[Data entries]
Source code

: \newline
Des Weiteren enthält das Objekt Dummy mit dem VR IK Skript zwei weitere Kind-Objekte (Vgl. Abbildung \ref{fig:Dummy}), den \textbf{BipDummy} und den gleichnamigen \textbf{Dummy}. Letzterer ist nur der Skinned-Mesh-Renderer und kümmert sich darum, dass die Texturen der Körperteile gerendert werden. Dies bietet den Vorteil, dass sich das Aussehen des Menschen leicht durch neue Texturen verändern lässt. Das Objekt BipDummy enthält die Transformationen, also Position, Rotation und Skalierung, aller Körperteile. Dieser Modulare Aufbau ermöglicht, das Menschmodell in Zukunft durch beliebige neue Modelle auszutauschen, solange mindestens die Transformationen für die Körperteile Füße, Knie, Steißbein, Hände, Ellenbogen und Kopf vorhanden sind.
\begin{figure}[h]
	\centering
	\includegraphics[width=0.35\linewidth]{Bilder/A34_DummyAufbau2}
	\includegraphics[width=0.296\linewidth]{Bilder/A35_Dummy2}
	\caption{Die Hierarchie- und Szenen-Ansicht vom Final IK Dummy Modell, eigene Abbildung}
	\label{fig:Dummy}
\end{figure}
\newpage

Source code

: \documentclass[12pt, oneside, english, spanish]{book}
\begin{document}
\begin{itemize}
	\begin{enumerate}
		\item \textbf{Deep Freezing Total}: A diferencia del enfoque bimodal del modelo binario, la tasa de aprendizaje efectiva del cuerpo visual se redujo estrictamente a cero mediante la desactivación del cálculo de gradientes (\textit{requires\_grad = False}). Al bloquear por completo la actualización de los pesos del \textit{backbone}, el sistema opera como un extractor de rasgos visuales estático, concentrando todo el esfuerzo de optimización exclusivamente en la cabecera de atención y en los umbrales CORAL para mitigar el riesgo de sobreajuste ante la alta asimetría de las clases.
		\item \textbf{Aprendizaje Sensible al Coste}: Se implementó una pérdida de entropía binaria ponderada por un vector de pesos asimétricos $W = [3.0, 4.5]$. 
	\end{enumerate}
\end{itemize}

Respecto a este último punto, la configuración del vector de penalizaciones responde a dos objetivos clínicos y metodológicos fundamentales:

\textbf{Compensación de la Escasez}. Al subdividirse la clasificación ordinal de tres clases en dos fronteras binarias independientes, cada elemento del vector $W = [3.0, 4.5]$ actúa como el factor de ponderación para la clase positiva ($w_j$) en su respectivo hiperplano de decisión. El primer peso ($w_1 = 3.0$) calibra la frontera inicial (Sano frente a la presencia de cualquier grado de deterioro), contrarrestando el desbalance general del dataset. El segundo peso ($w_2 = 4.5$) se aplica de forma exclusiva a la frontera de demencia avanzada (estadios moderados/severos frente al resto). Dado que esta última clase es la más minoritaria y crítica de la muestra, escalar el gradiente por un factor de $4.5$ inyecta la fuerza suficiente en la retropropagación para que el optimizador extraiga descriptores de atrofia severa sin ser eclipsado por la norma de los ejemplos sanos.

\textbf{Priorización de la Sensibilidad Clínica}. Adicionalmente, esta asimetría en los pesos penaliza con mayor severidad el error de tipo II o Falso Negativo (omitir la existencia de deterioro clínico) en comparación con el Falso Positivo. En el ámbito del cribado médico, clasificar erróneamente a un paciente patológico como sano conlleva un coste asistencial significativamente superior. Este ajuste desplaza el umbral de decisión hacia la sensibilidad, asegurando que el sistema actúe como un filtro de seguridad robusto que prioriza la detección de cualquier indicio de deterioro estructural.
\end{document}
==
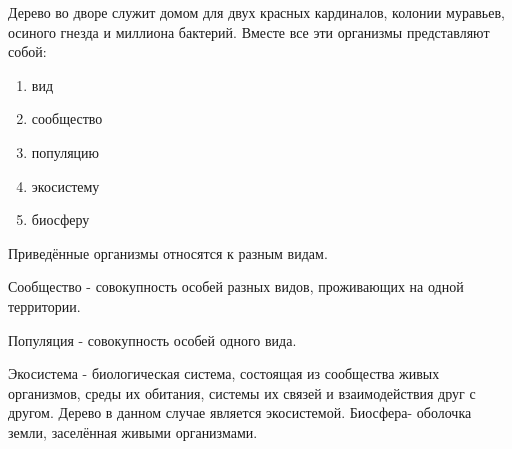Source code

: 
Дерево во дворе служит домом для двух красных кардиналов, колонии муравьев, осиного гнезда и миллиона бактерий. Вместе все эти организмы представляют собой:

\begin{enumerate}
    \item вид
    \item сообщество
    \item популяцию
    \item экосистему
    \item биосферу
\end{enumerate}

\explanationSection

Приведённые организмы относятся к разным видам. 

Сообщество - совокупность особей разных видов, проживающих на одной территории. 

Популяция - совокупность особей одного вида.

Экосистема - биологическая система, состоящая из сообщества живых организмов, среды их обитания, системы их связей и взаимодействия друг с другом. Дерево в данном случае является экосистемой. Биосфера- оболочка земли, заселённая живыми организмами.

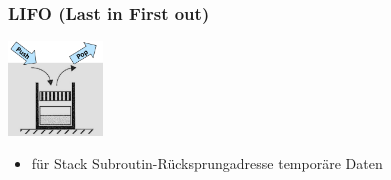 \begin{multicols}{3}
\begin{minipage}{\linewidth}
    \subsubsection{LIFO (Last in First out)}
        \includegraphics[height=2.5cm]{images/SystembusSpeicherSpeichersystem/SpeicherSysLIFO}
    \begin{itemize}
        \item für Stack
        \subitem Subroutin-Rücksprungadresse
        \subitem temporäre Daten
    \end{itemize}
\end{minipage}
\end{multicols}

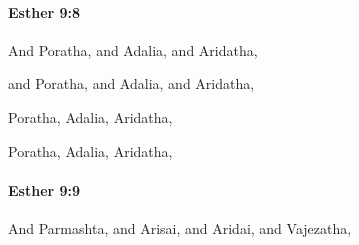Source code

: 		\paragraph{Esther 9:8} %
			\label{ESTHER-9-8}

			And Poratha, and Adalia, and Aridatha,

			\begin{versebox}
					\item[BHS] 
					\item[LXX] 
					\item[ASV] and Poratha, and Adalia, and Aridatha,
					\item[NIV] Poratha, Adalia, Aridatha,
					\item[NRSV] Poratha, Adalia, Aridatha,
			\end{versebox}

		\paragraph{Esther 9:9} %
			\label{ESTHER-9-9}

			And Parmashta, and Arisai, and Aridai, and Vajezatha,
---
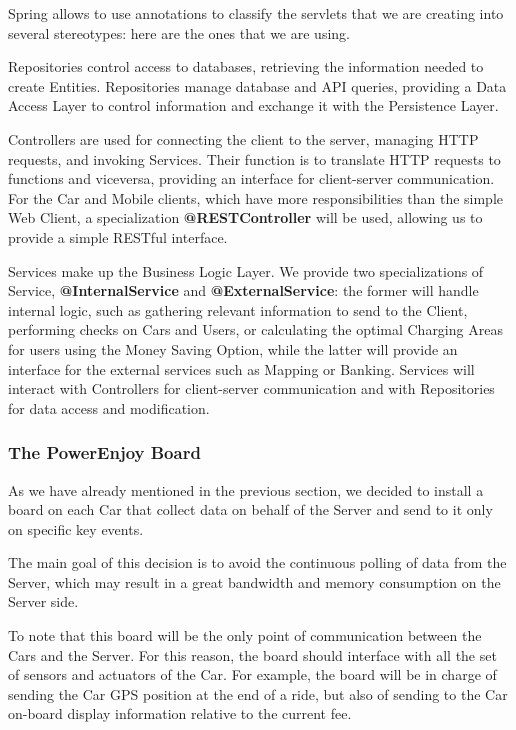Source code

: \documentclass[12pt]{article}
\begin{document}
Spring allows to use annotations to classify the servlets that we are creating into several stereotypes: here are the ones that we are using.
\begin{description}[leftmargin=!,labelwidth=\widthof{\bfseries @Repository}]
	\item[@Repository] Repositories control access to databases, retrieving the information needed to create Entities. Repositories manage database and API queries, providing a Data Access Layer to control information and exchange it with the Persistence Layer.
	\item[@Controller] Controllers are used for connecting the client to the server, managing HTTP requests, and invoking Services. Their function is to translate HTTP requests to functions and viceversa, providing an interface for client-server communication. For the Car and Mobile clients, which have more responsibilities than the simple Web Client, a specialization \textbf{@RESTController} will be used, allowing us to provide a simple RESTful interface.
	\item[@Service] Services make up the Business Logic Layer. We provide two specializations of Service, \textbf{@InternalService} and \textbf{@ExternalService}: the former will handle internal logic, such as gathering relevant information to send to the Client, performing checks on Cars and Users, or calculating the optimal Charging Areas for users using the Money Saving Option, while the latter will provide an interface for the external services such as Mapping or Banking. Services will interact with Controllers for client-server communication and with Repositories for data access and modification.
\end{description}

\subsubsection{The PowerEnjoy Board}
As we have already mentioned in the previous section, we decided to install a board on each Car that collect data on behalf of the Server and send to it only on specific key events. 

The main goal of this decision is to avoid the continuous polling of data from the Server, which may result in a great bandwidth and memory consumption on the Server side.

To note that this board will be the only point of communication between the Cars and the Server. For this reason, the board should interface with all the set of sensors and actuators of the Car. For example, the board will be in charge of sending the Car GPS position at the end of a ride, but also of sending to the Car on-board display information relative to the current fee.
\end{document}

About this task » Read the data above and pull out each line that holds the string "documentclass".

Solution to this task »
: \documentclass[12pt, oneside, english, spanish]{book}
: \documentclass[12pt]{article}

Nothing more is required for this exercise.